Yields on the 10-year Treasury are right back to where they were on October 3, when the stock market sell-off started. Investors are not on-board with the Fed’s plans to continue to raise rates to whatever “neutral” is.

To be honest, how does the Fed determine where neutral is? Is it 4%, is it 5%, is it 3%? Does anybody know? That may very well be the biggest problem, it just an open-ended policy and nobody knows what it means or how many more hikes could be in store.

What is Normal?

I have always thought that the period from 1970 to mid-2000’s was the aberration for interest rates, not the present. It could very well be that rates are already above neutral. We should not measure today’s rates against the recent history between 1970 and 2000’s as “normal”. Because it was not historically normal, it was well beyond normal.

Lower

The chart below shows the 10-year US Treasury rate going back to the year 1871. Where is neutral? The average interest rate according to multpl.com  is 4.5%, the median is 3.85%. So I ask, at 3.1% today are pretty close to historical levels. One could even argue the average and median, stated above, is too high, given the bubble years.

Source: multpl.com

Too Short-Sighted

Perhaps it is that the Fed’s view on the history of rates is too short-term. This next chart is by far my favorite chart because it goes back to the year 1753, nearly 300 years worth of data. I think you can count on your hand how many times the rate on the UK Consol rose above 5% before the year 1960. True, a different country, but are their similarities.

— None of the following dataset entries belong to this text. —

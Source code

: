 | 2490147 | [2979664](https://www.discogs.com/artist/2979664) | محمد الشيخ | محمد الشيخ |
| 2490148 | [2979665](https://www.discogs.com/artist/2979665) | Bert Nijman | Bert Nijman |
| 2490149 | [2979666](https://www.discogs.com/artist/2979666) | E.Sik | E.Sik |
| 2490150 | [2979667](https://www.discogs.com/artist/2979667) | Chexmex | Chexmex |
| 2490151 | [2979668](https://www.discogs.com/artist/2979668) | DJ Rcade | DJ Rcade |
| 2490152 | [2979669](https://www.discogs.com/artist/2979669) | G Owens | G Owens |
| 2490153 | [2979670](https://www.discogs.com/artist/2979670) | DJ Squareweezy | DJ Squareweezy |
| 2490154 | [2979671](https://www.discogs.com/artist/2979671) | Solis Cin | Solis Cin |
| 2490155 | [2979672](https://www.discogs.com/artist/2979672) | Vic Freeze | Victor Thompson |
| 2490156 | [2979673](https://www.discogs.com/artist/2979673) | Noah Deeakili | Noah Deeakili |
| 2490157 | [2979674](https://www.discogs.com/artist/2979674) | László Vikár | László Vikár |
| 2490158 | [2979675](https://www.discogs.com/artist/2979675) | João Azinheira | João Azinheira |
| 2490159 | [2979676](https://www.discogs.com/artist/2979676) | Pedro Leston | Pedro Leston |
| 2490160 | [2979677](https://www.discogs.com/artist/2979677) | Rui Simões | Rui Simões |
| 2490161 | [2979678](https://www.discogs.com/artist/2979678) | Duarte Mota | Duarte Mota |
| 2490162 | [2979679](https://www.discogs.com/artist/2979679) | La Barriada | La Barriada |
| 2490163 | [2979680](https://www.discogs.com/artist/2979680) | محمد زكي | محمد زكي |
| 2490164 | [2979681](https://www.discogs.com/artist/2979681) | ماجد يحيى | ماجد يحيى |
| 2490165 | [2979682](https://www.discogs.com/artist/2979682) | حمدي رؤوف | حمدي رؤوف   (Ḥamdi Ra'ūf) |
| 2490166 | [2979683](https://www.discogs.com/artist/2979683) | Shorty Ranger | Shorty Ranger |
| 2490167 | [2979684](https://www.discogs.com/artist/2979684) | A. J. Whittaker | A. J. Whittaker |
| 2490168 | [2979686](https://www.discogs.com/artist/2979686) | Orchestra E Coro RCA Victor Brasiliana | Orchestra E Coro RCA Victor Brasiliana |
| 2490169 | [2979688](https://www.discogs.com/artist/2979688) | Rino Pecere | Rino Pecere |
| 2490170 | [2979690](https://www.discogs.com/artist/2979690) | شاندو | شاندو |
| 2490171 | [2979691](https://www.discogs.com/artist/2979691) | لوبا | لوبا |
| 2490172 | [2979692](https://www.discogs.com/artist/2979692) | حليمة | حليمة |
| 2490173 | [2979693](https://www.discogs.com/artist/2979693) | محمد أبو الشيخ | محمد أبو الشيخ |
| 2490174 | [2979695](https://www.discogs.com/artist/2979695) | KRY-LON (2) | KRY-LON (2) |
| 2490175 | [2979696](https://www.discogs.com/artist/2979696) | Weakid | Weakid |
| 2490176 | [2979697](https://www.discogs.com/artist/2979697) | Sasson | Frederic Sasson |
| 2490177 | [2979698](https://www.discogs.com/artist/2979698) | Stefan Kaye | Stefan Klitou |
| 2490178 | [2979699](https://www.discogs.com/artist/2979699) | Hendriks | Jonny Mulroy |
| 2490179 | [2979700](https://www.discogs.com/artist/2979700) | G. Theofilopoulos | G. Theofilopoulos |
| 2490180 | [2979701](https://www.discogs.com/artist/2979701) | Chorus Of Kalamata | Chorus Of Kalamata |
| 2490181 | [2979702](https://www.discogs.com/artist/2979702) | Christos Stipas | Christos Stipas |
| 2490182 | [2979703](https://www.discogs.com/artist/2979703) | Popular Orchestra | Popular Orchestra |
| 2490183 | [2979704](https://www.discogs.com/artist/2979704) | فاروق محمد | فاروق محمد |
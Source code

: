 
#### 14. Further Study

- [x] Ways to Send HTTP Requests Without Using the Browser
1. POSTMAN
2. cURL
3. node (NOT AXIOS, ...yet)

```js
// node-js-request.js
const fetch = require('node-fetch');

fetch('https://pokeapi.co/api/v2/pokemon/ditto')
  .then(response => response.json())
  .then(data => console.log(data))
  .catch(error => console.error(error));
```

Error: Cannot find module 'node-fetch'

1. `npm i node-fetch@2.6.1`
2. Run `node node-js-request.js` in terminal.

Again where is neutral? If long-term bond rates have historically been between 3-5% then perhaps neutral on a short-term duration interest rate like the Fed Funds Rate or 3-Month Treasury bill should be somewhere lower. Perhaps the Fed is already at neutral or has even overshot neutral.

Where is Inflation?

I could see the argument to raise rates if inflation was out of hand. But a trimmed mean PCE of 1.99% is far from out of hand. Commodity prices such as Gold, Silver, Platinum, Copper, Lumber, Sugar, and Oil are telling us inflation is far from out of hand.

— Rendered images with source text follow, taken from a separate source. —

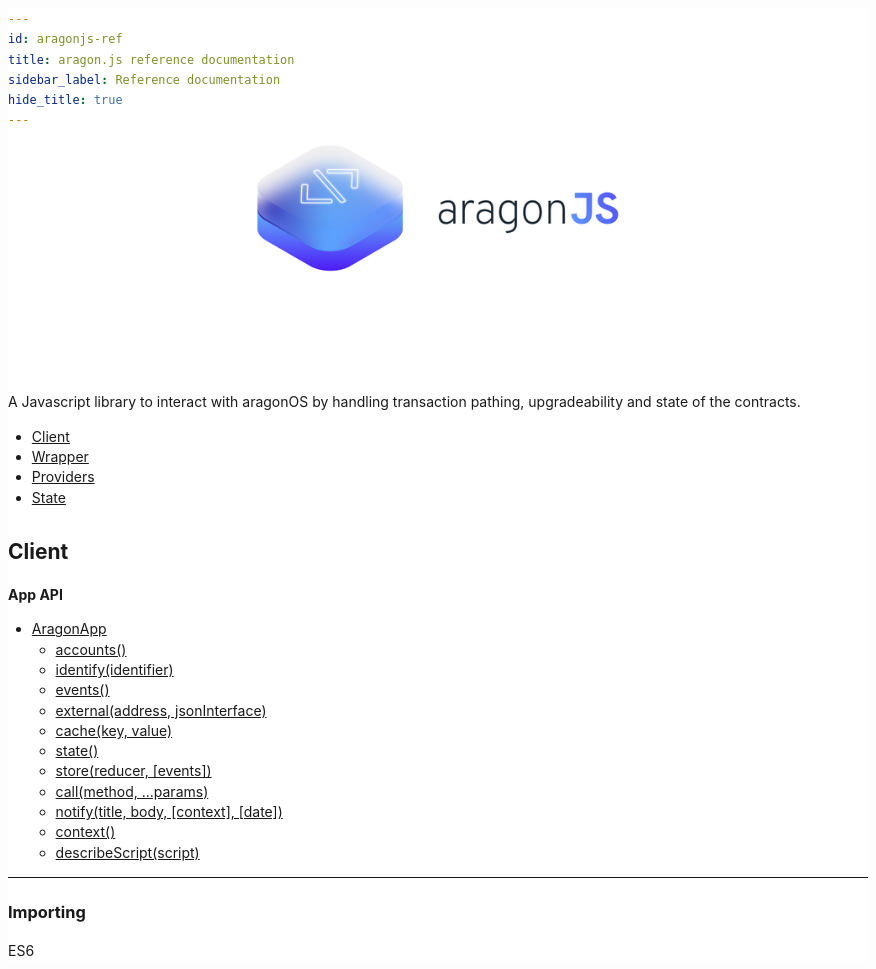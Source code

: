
 ```yaml
---
id: aragonjs-ref
title: aragon.js reference documentation
sidebar_label: Reference documentation
hide_title: true
---
```


![](/docs/assets/brand/aragonjs.png)

A Javascript library to interact with aragonOS by handling transaction pathing, upgradeability and state of the contracts.

- [Client](#client)
- [Wrapper](#wrapper)
- [Providers](#providers)
- [State](#state-1)

## Client

**App API**

- [AragonApp](#aragonapp)
  - [accounts()](#accounts)
  - [identify(identifier)](#identify)
  - [events()](#events)
  - [external(address, jsonInterface)](#external)
  - [cache(key, value)](#cache)
  - [state()](#state)
  - [store(reducer, [events])](#store)
  - [call(method, ...params)](#call)
  - [notify(title, body, [context], [date])](#notify)
  - [context()](#context)
  - [describeScript(script)](#describescript)

---
### Importing

ES6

Long-term bond rates on the 10-year are telling you inflation is far from out of hand.

Now the stock market is telling the Fed to stop its current rate tightening path.

We just better hope the Fed is listening, because things could get a lot worse if they don’t change course or indicate the cycle is closer to the end, then the beginning.

It makes the November 7th Fed meeting more critical than most.